Appeal No. UKEAT/0224/15/DA
EMPLOYMENT APPEAL TRIBUNAL
FLEETBANK HOUSE, 2-6 SALISBURY SQUARE, LONDON EC4Y 8AE
At the Tribunal
On 9 October 2015
HER HONOUR JUDGE EADY QC
SCIENCE WAREHOUSE LIMITED (APPELLANT)
Transcript of Proceedings
For the Appellant MR RICHARD REES (Representative) Peninsula Business Services Ltd The Peninsula Victoria Place Manchester M4 4FB
For the Respondent MR ANDREW MacPHAIL (of Counsel) Instructed by: GSB Solicitors Raglan Chambers 4 Raglan Street Harrogate HG1 1LT**SUMMARY**
PRACTICE AND PROCEDURE - Amendment
Amendment of an ET claim to add a new cause of action - ACAS Early Conciliation (Section 18A Employment Tribunals Act 1996 (as amended))
At a Preliminary Hearing, the Claimant applied to amend to add a new claim (victimisation), which post-dated the ET1. The Respondent objected solely on the basis that the Claimant had not undergone the ACAS early conciliation ("EC") process in respect of this new cause of action. The ET did not consider that determinative and allowed the amendment. The Respondent appealed.Held:
Dismissing the appeal. Section 18A Employment Tribunals Act 1996 did not require that the EC process was undertaken in respect of each claim but used the broader terminology of "matter". It also envisaged that the requirement to notify ACAS was one that fell on a "prospective" - rather than an existing - Claimant. Where, as here, the Claimant had previously lodged a valid ET claim (including her EC reference) and was applying to amend to add a new, but related, claim, this was a matter for the ET's general case management powers under Rule 29 of the ET Rules 2013. The fact that the new claim could not have been the subject of the earlier EC process was not determinative of the application. Here the ET had properly had regard to the factors relevant to the exercise of its discretion and no error of law was disclosed.**HER HONOUR JUDGE EADY QC****Introduction**
- I refer to the parties as the Claimant and the Respondent, as below. The appeal is that of the Respondent, against an order of the Employment Tribunal sitting at Sheffield (Employment Judge Little, sitting alone on 21 July 2015; "the ET") sent to the parties on 30 July 2015. The Claimant was then represented by her solicitor, now by Mr MacPhail, counsel.

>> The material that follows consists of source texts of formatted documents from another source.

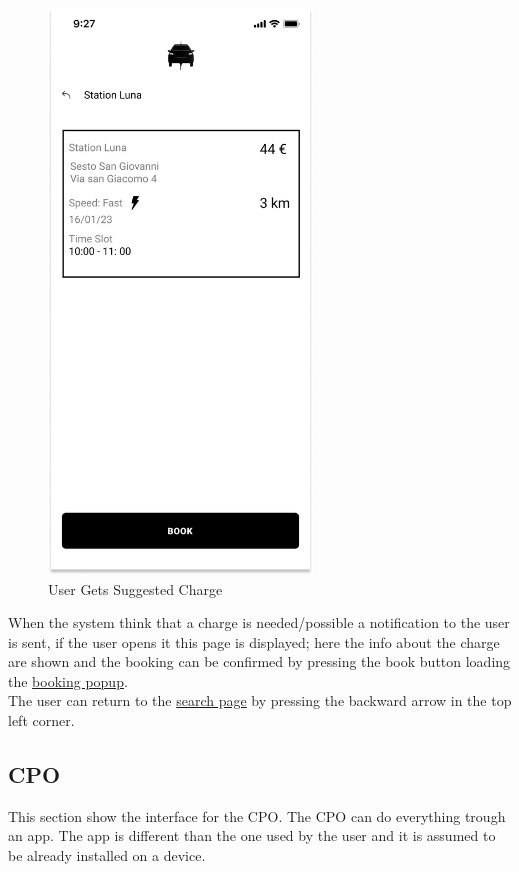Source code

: \begin{figure}[H]
    \centering
    \includegraphics[keepaspectratio, height=15cm]{Mockup/UserAppInterface/Suggested Charge.png}
    \caption{User Gets Suggested Charge}
    \label{fig:Suggested}
\end{figure}
When the system think that a charge is needed/possible a notification to the user is sent, if the user opens it this page is displayed; here the info about the charge are shown and the booking can be confirmed by pressing the book button loading the \hyperref[pop:Booking]{booking popup}.\\
The user can return to the \hyperref[fig:Search]{search page} by pressing the backward arrow in the top left corner.
\subsection{CPO}
This section show the interface for the \ac{CPO}. The \ac{CPO} can do everything trough an app. The app is different than the one used by the user and it is assumed to be already installed on a device.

The Respondent has been represented throughout by consultants, today by Mr Rees. By its order, the ET permitted the Claimant to amend her claim so as to add a complaint of victimisation. The Respondent appeals; complaining no ACAS early conciliation ("EC") certificate had been issued in respect of the additional claim. The appeal was set down for an expedited hearing, the Full Merits Hearing before the ET being due to take place later this month.
- At the outset of this hearing, I was told that the Claimant has since obtained an EC certificate in respect of the new claim in any event. Although the Respondent must have been aware of that earlier, Mr Rees himself was only informed of this circumstance this morning. In any event, neither representative was in a position to say whether this rendered the present appeal entirely academic or not. Given the risk that there might still be an issue between the parties requiring fairly speedy determination, this hearing has proceeded.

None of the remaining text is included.